1 John 3.1-3
+ Our confirmation class on Thursday nights have been, I have to say, a lot of fun. Well, this past week, in our Confirmation class, we talked about saints. Actually, we talked about saints’ relics. Relics are the bits and pieces of saints that are left behind them.
We talked about first-class relics. First class relics are actual pieces of saints. Like bones or pieces of bones. Second-class relics are things that came into contact with first class relics, like pieces of cloth or clothes the saint wore.
I was going to show the confirmation some of my first-class relics. Then, I forgot. But, I didn’t forget this morning. I actually brought a first class relic this morning.

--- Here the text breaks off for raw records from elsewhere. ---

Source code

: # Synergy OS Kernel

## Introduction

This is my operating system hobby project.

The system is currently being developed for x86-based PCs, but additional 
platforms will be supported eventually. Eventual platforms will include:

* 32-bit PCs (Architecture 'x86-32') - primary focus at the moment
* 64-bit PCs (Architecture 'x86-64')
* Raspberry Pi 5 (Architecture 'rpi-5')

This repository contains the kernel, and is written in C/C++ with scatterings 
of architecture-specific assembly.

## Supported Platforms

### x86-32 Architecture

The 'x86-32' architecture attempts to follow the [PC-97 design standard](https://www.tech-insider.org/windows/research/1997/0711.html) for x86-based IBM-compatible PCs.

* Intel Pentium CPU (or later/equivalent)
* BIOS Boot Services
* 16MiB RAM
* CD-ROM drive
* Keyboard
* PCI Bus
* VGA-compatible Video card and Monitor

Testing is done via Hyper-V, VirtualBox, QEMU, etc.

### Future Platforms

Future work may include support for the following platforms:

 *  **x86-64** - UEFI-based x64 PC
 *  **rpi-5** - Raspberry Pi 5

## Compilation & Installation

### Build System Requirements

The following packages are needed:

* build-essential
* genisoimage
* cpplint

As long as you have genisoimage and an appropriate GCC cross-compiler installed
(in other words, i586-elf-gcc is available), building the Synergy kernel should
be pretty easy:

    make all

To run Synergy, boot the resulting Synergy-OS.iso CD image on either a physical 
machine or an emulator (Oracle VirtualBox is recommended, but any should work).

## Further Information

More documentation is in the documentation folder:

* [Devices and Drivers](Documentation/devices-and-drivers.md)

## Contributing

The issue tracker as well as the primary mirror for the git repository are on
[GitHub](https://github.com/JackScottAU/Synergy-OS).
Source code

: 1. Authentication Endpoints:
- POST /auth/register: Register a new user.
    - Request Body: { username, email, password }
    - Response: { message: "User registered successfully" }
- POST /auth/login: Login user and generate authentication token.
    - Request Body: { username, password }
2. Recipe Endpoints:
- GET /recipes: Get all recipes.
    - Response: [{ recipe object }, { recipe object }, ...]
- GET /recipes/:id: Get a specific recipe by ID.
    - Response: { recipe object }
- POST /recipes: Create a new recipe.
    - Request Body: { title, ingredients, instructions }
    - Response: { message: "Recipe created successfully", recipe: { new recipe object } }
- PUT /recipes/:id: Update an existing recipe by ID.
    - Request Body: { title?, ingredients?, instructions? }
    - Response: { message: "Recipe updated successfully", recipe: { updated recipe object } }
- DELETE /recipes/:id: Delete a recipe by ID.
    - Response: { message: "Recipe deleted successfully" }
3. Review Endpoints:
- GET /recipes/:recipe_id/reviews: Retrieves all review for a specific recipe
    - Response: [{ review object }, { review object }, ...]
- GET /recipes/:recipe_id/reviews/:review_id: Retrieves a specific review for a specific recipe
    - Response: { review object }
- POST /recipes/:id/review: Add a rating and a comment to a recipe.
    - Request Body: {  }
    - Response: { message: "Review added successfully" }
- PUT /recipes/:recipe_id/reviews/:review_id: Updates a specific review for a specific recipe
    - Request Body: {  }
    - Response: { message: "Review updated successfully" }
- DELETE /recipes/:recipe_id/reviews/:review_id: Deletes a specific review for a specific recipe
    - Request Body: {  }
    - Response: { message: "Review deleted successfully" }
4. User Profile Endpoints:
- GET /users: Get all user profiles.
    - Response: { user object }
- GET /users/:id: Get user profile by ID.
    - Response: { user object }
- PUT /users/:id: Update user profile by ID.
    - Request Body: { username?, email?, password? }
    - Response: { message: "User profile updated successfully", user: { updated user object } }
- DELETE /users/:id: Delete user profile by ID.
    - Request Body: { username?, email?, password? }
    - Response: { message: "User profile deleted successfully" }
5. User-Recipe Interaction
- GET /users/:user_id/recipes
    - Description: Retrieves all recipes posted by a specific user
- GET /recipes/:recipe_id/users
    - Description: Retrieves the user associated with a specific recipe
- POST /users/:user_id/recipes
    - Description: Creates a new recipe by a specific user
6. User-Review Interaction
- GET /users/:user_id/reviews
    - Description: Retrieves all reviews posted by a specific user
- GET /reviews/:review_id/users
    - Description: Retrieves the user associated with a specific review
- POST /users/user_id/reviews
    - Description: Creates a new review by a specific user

This is a relic of St. Elizabeth Ann Seton. She was an American. She was raised an Episcopalian, but later converted to the Roman Catholic Church after the death of her husband and joined a convent and later founded her religious order, the Sisters of Charity. If you saw the play or the film, Doubt, that religious of nuns was the Sister of Charity, founded by St. Elizabeth. She died in 1821.
And this is St. Elizabeth Anne Seton. Or a little piece of her, anyway. This is a little piece of her bone.
I also posted a photo of my first-class relics on Facebook this week. And I mentioned that because I forgot about the relics at confirmation, we ended talked about saints whose relics were incorruptible—saints who never decomposed. Well, a priest in the diocese asked, “Do you have an incorruptible saint on your property?”
I responded, “I am the incorruptible saint on our property.”
Well, today, in case you didn’t guess it, we are celebrating all the saints, corruptible or incorruptible. We are celebrating all those saints that we know of, like the Virgin Mary and our own St. Stephen and St. Elizabeth. We celebrate those saints because they are held up to us as examples of how to live this sometimes difficult life we live as Christians.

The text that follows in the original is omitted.